— The data —
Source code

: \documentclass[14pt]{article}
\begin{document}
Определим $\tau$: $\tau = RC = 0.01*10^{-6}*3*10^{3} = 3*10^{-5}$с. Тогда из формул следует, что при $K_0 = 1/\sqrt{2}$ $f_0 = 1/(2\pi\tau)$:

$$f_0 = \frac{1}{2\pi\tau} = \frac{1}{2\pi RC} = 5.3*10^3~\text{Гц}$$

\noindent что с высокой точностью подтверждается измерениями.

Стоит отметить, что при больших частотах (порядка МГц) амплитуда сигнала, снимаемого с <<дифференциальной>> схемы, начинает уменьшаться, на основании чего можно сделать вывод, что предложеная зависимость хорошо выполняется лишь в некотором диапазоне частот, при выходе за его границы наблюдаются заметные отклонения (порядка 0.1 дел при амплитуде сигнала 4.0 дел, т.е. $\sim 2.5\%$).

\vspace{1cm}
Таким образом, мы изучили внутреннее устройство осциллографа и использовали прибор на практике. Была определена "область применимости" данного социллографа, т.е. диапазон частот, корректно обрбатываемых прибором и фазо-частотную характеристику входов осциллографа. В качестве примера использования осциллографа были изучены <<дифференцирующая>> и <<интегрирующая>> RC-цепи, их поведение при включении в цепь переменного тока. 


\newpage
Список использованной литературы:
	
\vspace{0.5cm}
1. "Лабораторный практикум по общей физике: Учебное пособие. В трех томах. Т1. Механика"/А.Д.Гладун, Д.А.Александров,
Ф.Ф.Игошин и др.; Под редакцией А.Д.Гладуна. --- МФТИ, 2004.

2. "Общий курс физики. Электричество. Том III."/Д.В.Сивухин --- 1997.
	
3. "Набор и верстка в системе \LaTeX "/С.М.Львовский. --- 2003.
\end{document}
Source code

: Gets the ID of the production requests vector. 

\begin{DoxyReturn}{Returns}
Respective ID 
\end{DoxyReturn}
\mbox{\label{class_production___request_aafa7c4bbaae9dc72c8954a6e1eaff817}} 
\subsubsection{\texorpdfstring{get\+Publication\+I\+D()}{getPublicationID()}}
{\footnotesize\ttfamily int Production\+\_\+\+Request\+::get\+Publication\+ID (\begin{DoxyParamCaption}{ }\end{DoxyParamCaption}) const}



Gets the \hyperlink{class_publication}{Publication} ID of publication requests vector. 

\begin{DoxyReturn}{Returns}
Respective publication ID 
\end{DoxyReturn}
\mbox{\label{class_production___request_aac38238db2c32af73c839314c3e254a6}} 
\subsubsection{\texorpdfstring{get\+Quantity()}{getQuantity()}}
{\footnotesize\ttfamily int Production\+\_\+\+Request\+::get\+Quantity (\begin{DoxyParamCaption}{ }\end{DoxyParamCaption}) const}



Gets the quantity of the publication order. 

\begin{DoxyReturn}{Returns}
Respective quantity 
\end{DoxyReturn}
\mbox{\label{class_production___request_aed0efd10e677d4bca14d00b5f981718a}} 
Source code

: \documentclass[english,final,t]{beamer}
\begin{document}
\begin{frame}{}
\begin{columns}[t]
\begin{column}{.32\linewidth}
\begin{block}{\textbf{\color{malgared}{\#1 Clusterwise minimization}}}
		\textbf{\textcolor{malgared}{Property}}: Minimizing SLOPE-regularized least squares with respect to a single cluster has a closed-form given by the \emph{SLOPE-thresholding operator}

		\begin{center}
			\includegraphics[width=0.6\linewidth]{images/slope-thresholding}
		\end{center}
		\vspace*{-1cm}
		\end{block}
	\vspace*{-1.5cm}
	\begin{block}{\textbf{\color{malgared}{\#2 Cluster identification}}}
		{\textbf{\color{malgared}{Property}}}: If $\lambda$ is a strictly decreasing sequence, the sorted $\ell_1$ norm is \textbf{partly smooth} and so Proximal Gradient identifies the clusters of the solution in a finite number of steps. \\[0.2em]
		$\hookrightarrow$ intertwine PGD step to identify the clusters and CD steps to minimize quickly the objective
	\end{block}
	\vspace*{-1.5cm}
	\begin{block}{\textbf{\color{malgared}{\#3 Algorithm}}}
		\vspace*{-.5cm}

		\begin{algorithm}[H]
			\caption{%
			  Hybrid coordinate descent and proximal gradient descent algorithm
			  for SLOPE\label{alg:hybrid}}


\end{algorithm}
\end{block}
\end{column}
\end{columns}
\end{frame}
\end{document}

— Prompt —
Repeat the entries verbatim through the line with "точностью подтверждается измерениями.".

— Answer —
Source code

: \documentclass[14pt]{article}
\begin{document}
Определим $\tau$: $\tau = RC = 0.01*10^{-6}*3*10^{3} = 3*10^{-5}$с. Тогда из формул следует, что при $K_0 = 1/\sqrt{2}$ $f_0 = 1/(2\pi\tau)$:

$$f_0 = \frac{1}{2\pi\tau} = \frac{1}{2\pi RC} = 5.3*10^3~\text{Гц}$$

\noindent что с высокой точностью подтверждается измерениями.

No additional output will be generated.